Within the listing below, please show every line carrying the string "Text".

Records provided START

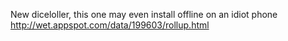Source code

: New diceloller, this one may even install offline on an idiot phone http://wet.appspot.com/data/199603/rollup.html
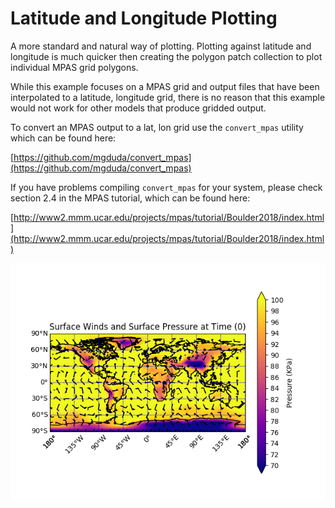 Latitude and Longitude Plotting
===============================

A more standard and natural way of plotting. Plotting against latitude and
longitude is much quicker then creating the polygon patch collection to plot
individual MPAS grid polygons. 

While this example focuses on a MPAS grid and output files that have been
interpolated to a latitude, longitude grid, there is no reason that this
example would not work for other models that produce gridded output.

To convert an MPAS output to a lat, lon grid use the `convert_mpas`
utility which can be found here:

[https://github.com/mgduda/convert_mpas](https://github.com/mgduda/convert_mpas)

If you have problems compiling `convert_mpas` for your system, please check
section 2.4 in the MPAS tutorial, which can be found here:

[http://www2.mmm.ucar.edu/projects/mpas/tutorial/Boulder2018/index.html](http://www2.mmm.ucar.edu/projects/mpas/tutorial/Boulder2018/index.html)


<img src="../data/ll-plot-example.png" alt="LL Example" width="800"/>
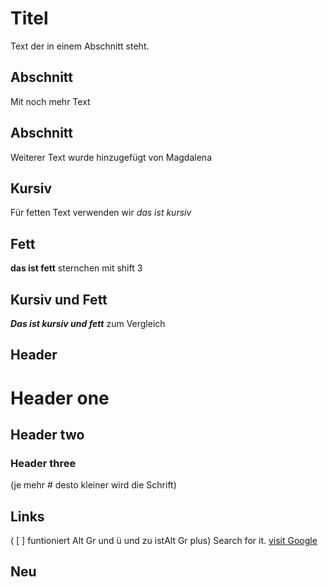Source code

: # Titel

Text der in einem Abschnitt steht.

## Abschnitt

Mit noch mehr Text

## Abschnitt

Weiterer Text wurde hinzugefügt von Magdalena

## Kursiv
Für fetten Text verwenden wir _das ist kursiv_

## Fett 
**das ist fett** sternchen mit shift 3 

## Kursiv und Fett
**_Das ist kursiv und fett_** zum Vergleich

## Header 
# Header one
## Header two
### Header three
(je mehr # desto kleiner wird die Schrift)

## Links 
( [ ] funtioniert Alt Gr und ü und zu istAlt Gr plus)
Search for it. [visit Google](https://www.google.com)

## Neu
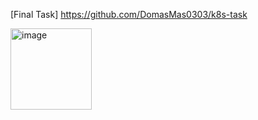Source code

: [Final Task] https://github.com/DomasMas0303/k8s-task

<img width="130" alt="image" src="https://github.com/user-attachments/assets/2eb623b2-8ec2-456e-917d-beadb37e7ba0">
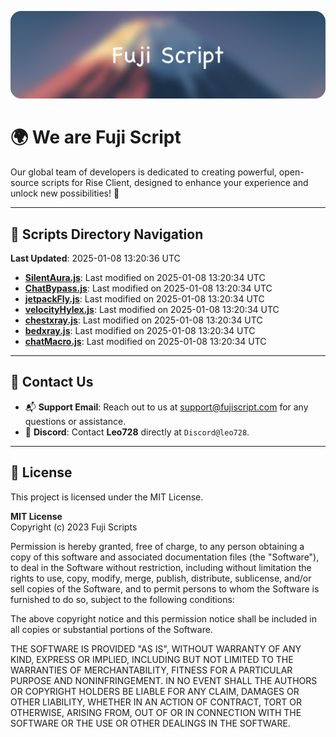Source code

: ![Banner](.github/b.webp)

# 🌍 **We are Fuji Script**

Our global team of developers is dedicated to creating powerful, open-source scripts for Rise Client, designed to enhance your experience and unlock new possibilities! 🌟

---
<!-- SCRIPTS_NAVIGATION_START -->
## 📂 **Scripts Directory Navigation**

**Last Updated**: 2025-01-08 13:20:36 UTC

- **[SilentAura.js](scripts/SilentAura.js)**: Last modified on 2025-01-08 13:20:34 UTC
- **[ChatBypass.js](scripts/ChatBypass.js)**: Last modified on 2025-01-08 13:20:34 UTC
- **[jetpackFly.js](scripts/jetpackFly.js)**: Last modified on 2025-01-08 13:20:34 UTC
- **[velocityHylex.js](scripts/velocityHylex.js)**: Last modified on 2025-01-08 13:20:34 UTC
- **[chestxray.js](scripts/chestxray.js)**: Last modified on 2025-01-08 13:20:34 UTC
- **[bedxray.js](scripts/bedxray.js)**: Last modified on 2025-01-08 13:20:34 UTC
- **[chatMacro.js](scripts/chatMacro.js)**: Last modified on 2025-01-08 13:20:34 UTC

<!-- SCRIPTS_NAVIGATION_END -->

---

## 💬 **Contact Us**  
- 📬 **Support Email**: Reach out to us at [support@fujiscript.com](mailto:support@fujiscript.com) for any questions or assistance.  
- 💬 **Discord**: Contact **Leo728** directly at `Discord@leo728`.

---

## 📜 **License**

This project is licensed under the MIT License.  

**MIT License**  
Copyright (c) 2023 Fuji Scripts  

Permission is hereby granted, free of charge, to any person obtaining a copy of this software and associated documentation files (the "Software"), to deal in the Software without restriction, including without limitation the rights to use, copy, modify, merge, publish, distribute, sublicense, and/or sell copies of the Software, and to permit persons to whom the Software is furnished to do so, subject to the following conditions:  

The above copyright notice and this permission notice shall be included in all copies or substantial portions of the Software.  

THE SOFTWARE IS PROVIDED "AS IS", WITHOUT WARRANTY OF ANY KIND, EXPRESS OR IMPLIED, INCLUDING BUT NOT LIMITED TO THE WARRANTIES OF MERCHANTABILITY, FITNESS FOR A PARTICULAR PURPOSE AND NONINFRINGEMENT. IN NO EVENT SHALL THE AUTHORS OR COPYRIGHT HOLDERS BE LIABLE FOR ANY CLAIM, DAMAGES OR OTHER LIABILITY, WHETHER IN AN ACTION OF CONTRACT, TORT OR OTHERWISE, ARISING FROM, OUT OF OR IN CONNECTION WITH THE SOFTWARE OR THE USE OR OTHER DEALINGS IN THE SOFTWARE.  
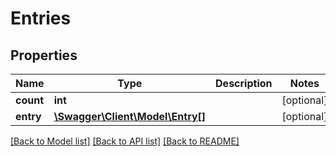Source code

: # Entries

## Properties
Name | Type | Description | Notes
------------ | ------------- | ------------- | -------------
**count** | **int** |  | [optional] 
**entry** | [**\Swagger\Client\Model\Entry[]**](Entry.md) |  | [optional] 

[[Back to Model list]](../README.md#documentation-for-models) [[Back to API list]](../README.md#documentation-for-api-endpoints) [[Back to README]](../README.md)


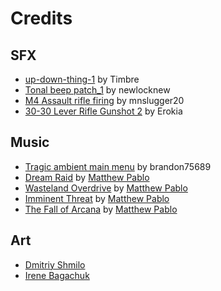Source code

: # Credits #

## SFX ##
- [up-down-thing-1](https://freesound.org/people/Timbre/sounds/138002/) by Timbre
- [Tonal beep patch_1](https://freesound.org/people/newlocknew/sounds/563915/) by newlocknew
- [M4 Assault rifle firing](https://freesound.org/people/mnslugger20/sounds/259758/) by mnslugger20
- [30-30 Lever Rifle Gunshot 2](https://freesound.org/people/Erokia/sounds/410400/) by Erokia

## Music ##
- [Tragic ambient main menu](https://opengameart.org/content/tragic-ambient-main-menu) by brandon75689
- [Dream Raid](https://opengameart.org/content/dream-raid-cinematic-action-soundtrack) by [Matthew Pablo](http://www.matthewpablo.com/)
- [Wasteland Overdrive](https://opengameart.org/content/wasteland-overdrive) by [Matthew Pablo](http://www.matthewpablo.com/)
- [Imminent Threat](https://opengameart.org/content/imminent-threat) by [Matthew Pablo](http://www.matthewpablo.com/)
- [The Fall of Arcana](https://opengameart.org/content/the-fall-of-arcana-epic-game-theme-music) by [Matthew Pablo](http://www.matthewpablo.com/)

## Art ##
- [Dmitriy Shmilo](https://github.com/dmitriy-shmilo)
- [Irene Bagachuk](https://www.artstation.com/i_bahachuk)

Records provided END

• **Completed exercise**:
Text der in einem Abschnitt steht.
Mit noch mehr Text
Weiterer Text wurde hinzugefügt von Magdalena
Für fetten Text verwenden wir _das ist kursiv_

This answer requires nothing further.